**ABOUT THIS TASK**
Set out the records again, keeping every word as it is.
##############################
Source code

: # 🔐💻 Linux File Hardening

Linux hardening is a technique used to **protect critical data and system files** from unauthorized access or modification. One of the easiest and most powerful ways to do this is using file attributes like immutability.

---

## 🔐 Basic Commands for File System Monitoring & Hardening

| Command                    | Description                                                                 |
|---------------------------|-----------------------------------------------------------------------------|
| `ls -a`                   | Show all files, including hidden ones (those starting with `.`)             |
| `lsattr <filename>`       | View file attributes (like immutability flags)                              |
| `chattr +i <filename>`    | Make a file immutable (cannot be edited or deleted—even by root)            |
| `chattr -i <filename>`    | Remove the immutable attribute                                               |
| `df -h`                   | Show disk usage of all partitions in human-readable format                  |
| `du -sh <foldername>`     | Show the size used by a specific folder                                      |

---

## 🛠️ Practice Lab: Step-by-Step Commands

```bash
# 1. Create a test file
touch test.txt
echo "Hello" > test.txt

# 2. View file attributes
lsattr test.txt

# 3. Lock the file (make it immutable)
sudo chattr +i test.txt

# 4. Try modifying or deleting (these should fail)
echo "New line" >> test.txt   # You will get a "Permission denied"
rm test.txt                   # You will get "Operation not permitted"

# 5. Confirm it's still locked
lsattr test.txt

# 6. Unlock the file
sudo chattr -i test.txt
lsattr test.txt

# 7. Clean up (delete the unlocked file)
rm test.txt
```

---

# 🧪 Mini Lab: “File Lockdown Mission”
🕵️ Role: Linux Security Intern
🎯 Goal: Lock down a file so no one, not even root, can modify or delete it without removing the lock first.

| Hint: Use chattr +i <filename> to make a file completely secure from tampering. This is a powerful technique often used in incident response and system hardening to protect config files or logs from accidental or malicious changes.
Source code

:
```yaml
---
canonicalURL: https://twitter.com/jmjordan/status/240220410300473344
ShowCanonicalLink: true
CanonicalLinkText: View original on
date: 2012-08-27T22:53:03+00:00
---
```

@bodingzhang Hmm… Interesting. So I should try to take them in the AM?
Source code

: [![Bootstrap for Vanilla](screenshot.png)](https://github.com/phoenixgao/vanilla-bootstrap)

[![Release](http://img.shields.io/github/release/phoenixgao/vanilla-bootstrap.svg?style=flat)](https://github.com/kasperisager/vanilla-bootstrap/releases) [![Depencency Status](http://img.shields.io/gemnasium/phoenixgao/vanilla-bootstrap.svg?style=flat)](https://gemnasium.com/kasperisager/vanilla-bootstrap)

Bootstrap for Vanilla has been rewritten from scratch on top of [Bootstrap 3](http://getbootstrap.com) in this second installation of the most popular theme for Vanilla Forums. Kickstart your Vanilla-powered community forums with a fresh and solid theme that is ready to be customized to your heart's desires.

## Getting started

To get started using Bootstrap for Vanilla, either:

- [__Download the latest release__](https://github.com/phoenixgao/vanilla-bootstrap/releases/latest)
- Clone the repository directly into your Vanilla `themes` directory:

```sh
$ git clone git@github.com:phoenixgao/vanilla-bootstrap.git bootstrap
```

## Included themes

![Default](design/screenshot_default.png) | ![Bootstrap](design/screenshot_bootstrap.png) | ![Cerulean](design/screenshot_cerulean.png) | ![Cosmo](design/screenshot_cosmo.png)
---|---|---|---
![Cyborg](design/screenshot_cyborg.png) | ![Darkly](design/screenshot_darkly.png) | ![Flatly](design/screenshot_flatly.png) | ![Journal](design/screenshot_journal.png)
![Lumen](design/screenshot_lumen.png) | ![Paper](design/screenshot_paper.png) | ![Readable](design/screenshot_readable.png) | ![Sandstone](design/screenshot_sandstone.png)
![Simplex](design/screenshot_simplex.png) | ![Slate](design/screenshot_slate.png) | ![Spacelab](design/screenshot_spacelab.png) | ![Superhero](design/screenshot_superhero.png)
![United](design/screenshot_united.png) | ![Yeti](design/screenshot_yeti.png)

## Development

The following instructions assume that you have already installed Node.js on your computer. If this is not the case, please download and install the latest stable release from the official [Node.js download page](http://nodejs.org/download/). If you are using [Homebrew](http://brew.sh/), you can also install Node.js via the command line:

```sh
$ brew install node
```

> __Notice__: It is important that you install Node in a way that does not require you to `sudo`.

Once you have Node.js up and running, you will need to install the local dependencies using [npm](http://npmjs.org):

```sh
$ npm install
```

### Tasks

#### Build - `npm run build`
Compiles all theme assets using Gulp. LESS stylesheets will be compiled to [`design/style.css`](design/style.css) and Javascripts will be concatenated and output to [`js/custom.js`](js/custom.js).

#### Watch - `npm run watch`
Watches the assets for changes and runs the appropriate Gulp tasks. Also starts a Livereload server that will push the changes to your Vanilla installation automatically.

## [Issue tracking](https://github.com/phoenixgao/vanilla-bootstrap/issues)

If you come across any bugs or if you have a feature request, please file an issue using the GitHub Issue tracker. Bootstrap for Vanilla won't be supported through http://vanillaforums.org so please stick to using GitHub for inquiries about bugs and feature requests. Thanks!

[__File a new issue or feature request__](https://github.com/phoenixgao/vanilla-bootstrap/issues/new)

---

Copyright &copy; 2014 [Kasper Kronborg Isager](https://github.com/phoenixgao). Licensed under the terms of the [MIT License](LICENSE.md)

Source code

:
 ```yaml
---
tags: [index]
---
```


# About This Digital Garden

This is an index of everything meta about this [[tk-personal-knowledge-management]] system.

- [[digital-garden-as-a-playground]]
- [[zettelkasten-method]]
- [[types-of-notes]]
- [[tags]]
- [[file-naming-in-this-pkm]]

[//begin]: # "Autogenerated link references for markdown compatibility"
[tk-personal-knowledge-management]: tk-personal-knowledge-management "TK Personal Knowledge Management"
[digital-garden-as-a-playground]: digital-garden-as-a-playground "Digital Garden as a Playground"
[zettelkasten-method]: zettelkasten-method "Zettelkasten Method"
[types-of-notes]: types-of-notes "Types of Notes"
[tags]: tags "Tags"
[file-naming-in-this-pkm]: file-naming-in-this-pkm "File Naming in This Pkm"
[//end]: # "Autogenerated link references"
##############################
**EXERCISE ANSWER**
Source code

: # 🔐💻 Linux File Hardening

Linux hardening is a technique used to **protect critical data and system files** from unauthorized access or modification. One of the easiest and most powerful ways to do this is using file attributes like immutability.

---

## 🔐 Basic Commands for File System Monitoring & Hardening

| Command                    | Description                                                                 |
|---------------------------|-----------------------------------------------------------------------------|
| `ls -a`                   | Show all files, including hidden ones (those starting with `.`)             |
| `lsattr <filename>`       | View file attributes (like immutability flags)                              |
| `chattr +i <filename>`    | Make a file immutable (cannot be edited or deleted—even by root)            |
| `chattr -i <filename>`    | Remove the immutable attribute                                               |
| `df -h`                   | Show disk usage of all partitions in human-readable format                  |
| `du -sh <foldername>`     | Show the size used by a specific folder                                      |

---

## 🛠️ Practice Lab: Step-by-Step Commands

```bash
# 1. Create a test file
touch test.txt
echo "Hello" > test.txt

# 2. View file attributes
lsattr test.txt

# 3. Lock the file (make it immutable)
sudo chattr +i test.txt

# 4. Try modifying or deleting (these should fail)
echo "New line" >> test.txt   # You will get a "Permission denied"
rm test.txt                   # You will get "Operation not permitted"

# 5. Confirm it's still locked
lsattr test.txt

# 6. Unlock the file
sudo chattr -i test.txt
lsattr test.txt

# 7. Clean up (delete the unlocked file)
rm test.txt
```

---

# 🧪 Mini Lab: “File Lockdown Mission”
🕵️ Role: Linux Security Intern
🎯 Goal: Lock down a file so no one, not even root, can modify or delete it without removing the lock first.

| Hint: Use chattr +i <filename> to make a file completely secure from tampering. This is a powerful technique often used in incident response and system hardening to protect config files or logs from accidental or malicious changes.
Source code

:
```yaml
---
canonicalURL: https://twitter.com/jmjordan/status/240220410300473344
ShowCanonicalLink: true
CanonicalLinkText: View original on
date: 2012-08-27T22:53:03+00:00
---
```

@bodingzhang Hmm… Interesting. So I should try to take them in the AM?
Source code

: [![Bootstrap for Vanilla](screenshot.png)](https://github.com/phoenixgao/vanilla-bootstrap)

[![Release](http://img.shields.io/github/release/phoenixgao/vanilla-bootstrap.svg?style=flat)](https://github.com/kasperisager/vanilla-bootstrap/releases) [![Depencency Status](http://img.shields.io/gemnasium/phoenixgao/vanilla-bootstrap.svg?style=flat)](https://gemnasium.com/kasperisager/vanilla-bootstrap)

Bootstrap for Vanilla has been rewritten from scratch on top of [Bootstrap 3](http://getbootstrap.com) in this second installation of the most popular theme for Vanilla Forums. Kickstart your Vanilla-powered community forums with a fresh and solid theme that is ready to be customized to your heart's desires.

## Getting started

To get started using Bootstrap for Vanilla, either:

- [__Download the latest release__](https://github.com/phoenixgao/vanilla-bootstrap/releases/latest)
- Clone the repository directly into your Vanilla `themes` directory:

```sh
$ git clone git@github.com:phoenixgao/vanilla-bootstrap.git bootstrap
```

## Included themes

![Default](design/screenshot_default.png) | ![Bootstrap](design/screenshot_bootstrap.png) | ![Cerulean](design/screenshot_cerulean.png) | ![Cosmo](design/screenshot_cosmo.png)
---|---|---|---
![Cyborg](design/screenshot_cyborg.png) | ![Darkly](design/screenshot_darkly.png) | ![Flatly](design/screenshot_flatly.png) | ![Journal](design/screenshot_journal.png)
![Lumen](design/screenshot_lumen.png) | ![Paper](design/screenshot_paper.png) | ![Readable](design/screenshot_readable.png) | ![Sandstone](design/screenshot_sandstone.png)
![Simplex](design/screenshot_simplex.png) | ![Slate](design/screenshot_slate.png) | ![Spacelab](design/screenshot_spacelab.png) | ![Superhero](design/screenshot_superhero.png)
![United](design/screenshot_united.png) | ![Yeti](design/screenshot_yeti.png)

## Development

The following instructions assume that you have already installed Node.js on your computer. If this is not the case, please download and install the latest stable release from the official [Node.js download page](http://nodejs.org/download/). If you are using [Homebrew](http://brew.sh/), you can also install Node.js via the command line:

```sh
$ brew install node
```

> __Notice__: It is important that you install Node in a way that does not require you to `sudo`.

Once you have Node.js up and running, you will need to install the local dependencies using [npm](http://npmjs.org):

```sh
$ npm install
```

### Tasks

#### Build - `npm run build`
Compiles all theme assets using Gulp. LESS stylesheets will be compiled to [`design/style.css`](design/style.css) and Javascripts will be concatenated and output to [`js/custom.js`](js/custom.js).

#### Watch - `npm run watch`
Watches the assets for changes and runs the appropriate Gulp tasks. Also starts a Livereload server that will push the changes to your Vanilla installation automatically.

## [Issue tracking](https://github.com/phoenixgao/vanilla-bootstrap/issues)

If you come across any bugs or if you have a feature request, please file an issue using the GitHub Issue tracker. Bootstrap for Vanilla won't be supported through http://vanillaforums.org so please stick to using GitHub for inquiries about bugs and feature requests. Thanks!

[__File a new issue or feature request__](https://github.com/phoenixgao/vanilla-bootstrap/issues/new)

---

Copyright &copy; 2014 [Kasper Kronborg Isager](https://github.com/phoenixgao). Licensed under the terms of the [MIT License](LICENSE.md)

Source code

:
 ```yaml
---
tags: [index]
---
```


# About This Digital Garden

This is an index of everything meta about this [[tk-personal-knowledge-management]] system.

- [[digital-garden-as-a-playground]]
- [[zettelkasten-method]]
- [[types-of-notes]]
- [[tags]]
- [[file-naming-in-this-pkm]]

[//begin]: # "Autogenerated link references for markdown compatibility"
[tk-personal-knowledge-management]: tk-personal-knowledge-management "TK Personal Knowledge Management"
[digital-garden-as-a-playground]: digital-garden-as-a-playground "Digital Garden as a Playground"
[zettelkasten-method]: zettelkasten-method "Zettelkasten Method"
[types-of-notes]: types-of-notes "Types of Notes"
[tags]: tags "Tags"
[file-naming-in-this-pkm]: file-naming-in-this-pkm "File Naming in This Pkm"
[//end]: # "Autogenerated link references"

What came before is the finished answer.